Our results are in conformity with the findings from in vitro studies where lower temperatures led to a decrease in fibrinolytic activity when tPA was added to clot suspensions.7 A pooled analysis of these studies found a 5% reduction in fibrinolytic activity per degree Celsius decrease in temperature.26 Our findings are also in line with other observational studies.6,9,10 A recent study, which included 647 ischemic stroke patients treated with tPA, reported an association between high baseline body temperature and favorable outcome after 3 months, suggesting an increased rate of clot lysis in patients with increased body temperatures.10 We previously showed an association between high body temperature on admission and favorable outcome in 111 patients treated with tPA, indicating that the effect of high body temperature on clot lysis was more important than the neuroprotective effect of low body temperature in the acute phase of ischemic stroke.9 In addition, a recent study found an association of lower admission body temperature and more severe stroke in patients with ischemic stroke, yet no such association was found in patients with acute cerebral hemorrhage.6 A detrimental effect of low body temperature on pre-hospital clot lysis and recanalization was considered as a likely explanation. The impact of baseline body temperature on clot lysis has not been assessed in randomized trials of ischemic stroke patients or in a pooled analysis of these trials.

Treatment of elevated body temperatures with pharmacological or physical strategies has been established in patients with acute ischemic stroke, even though there are no randomized trials favoring such strategies. A randomized, placebo-controlled study including 1400 patients with ischemic stroke showed no overall effect of paracetamol on outcome.27 In addition, a systematic review of clinical randomized trials did not support the use of pharmacological or physical strategies to reduce body temperature in patients with acute ischemic stroke.5 Our study may explain these disappointing results to treat stroke patients with different cooling strategies. Although cooling represents a potent neuroprotective therapy, a prolonged time to spontaneous recanalization may negate this benefit in the acute phase of ischemic stroke.

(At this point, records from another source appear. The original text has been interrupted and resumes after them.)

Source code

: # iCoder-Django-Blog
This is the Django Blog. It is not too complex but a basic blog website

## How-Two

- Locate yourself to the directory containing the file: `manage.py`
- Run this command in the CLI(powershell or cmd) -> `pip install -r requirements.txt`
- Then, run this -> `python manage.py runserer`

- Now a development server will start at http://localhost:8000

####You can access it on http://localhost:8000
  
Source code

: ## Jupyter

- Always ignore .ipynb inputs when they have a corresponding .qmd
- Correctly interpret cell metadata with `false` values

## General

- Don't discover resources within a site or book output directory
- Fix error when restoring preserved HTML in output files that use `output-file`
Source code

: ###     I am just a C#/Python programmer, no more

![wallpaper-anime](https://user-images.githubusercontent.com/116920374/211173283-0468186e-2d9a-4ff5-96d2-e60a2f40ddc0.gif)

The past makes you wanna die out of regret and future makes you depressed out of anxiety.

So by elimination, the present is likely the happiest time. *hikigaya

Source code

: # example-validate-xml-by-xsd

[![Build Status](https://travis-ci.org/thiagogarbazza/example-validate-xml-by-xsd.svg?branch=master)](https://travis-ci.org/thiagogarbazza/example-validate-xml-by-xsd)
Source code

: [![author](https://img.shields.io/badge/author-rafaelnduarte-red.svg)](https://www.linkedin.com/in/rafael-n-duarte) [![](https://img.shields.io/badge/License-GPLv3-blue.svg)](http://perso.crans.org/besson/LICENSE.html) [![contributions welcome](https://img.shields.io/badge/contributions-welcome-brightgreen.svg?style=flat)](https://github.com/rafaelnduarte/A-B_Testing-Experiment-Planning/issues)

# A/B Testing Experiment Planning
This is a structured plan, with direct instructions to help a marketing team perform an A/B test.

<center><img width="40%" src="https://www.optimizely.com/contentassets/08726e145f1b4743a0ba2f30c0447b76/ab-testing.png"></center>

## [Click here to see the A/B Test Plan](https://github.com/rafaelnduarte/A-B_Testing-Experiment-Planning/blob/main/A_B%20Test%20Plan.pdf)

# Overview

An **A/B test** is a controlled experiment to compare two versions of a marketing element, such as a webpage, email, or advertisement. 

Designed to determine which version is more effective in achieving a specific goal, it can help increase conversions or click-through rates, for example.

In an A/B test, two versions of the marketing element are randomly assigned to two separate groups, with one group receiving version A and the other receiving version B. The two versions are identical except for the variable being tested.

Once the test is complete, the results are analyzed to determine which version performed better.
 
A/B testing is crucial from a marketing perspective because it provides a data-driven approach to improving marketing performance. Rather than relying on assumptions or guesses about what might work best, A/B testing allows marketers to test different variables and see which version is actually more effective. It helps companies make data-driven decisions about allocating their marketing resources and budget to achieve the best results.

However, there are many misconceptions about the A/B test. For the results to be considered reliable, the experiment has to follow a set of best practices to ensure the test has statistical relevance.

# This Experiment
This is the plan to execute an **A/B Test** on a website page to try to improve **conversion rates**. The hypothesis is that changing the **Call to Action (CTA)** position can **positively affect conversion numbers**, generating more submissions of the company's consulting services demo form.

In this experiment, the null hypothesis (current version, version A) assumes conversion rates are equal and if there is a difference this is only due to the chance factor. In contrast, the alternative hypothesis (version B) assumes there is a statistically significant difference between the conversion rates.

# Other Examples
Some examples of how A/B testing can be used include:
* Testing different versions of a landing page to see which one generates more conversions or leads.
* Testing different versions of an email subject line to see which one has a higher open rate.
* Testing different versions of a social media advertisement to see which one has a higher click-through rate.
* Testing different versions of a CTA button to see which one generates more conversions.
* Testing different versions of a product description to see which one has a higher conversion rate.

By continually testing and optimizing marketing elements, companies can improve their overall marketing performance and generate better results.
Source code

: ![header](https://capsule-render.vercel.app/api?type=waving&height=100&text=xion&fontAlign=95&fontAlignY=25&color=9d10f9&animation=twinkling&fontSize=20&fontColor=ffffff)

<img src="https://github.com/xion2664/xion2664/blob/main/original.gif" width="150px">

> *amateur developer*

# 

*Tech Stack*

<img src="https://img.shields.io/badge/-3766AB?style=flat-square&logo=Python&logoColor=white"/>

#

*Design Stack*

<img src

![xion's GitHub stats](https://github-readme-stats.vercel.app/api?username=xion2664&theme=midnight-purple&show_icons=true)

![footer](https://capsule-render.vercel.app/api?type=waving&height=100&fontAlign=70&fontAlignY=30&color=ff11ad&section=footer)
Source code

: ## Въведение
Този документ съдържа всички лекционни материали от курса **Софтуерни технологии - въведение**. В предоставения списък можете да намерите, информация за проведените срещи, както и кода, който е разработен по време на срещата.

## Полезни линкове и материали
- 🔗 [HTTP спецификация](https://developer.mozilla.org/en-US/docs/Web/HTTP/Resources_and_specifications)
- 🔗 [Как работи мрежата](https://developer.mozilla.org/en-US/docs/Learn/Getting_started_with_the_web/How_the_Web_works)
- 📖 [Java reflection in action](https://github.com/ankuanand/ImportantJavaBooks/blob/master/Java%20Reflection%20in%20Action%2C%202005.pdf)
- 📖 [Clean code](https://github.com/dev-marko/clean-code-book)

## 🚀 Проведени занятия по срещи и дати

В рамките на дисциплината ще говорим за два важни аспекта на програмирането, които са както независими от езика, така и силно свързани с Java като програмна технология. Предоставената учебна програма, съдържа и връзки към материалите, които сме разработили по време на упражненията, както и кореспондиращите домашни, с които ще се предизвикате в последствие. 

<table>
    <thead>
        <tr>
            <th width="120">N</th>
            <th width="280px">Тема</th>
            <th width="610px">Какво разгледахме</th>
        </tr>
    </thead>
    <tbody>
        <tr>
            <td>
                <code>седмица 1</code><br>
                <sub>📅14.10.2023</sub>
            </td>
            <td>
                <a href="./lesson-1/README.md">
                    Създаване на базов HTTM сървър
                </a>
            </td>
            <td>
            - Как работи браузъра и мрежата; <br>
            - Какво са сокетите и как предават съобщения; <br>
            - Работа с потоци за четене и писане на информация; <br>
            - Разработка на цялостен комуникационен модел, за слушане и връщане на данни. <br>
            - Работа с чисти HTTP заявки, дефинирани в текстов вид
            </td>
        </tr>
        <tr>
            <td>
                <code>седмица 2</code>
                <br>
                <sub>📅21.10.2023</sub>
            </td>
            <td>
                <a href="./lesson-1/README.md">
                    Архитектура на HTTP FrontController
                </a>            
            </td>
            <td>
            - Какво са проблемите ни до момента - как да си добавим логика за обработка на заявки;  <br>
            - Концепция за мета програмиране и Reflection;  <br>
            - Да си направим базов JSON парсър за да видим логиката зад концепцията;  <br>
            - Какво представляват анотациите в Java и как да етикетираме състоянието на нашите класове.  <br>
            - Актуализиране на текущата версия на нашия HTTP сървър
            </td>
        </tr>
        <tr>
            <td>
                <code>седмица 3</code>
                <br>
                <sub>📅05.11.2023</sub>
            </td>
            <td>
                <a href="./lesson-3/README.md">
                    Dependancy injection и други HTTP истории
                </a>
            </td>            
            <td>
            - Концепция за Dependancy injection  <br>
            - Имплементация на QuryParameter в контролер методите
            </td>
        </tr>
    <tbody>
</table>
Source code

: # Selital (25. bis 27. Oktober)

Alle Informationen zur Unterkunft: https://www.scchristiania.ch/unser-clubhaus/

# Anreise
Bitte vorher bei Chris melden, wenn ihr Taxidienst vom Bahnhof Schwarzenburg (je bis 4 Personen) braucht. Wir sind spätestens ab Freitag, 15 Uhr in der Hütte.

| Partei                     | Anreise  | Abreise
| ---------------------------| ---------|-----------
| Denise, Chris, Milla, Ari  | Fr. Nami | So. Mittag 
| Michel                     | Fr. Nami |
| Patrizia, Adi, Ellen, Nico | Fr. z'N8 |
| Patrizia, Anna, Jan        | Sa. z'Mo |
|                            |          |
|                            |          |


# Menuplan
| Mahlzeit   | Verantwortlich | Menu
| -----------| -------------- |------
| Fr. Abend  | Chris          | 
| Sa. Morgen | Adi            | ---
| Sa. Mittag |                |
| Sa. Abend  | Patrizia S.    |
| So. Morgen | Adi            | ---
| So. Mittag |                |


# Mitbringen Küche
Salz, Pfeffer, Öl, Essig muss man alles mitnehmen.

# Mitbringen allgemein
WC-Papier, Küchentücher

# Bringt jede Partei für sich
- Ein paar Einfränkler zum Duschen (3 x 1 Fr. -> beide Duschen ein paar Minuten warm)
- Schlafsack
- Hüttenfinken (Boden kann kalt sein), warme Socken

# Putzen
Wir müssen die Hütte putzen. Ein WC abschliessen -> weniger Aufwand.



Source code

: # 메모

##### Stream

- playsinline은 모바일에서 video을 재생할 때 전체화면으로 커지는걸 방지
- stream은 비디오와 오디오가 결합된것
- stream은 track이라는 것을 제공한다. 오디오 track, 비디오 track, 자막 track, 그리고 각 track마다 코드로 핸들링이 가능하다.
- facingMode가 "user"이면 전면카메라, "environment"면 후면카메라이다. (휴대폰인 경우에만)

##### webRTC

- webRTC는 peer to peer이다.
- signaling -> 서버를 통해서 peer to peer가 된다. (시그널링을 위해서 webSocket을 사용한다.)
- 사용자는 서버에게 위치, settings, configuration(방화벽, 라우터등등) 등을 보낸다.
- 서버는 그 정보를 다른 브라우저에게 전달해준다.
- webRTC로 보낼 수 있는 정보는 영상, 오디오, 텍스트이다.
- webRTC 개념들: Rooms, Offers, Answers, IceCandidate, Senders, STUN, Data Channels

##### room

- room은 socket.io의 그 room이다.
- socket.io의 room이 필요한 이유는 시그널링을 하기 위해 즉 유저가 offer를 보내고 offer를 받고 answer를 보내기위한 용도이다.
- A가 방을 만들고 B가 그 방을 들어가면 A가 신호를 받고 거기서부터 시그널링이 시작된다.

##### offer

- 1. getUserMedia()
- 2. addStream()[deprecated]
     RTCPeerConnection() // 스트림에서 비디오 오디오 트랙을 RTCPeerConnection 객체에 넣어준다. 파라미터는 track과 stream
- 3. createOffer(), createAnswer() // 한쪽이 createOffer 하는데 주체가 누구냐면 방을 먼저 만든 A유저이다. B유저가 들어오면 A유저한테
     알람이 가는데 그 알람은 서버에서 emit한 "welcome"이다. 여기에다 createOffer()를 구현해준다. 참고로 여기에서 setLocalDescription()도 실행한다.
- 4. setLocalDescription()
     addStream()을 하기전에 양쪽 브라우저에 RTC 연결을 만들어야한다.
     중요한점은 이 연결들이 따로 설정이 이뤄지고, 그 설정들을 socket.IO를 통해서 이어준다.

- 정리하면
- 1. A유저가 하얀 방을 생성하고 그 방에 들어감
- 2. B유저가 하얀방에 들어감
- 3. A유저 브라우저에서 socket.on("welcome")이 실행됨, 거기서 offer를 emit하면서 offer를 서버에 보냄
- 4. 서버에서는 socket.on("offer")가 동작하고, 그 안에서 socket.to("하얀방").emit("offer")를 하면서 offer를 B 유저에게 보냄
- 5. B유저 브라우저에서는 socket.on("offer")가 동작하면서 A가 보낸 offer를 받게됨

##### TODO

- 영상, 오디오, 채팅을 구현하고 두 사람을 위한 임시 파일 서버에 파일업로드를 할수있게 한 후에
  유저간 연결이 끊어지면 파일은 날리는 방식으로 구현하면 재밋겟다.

There are some limitations in this study. We did not have direct data of recanalization in the patients in the no-occlusion group, although it was assumed that recanalization had occurred. However, as all patients in the no-occlusion group had ischemic stroke with severe symptoms on admission and patients with symptomatic internal carotid artery occlusion or significant stenosis were excluded, it seems likely that these patients had an initial occlusion which had recanalized prior to admission CT angiography. In addition, the number of patients in the no-occlusion group was relatively low. However, this number was extracted from CT angiography of 384 ischemic stroke patients, indicating that patients with TACI without occlusion on admission are relatively rare. A strength of this study was the prospective nature of the protocol in a single-center study.

To conclude, low body temperature on admission was associated with persistent proximal MCA occlusion. The lower body temperatures in patients with persistent MCA occlusion may have impeded recanalization. These results may support a possible detrimental effect of low body temperature on clot lysis and recanalization.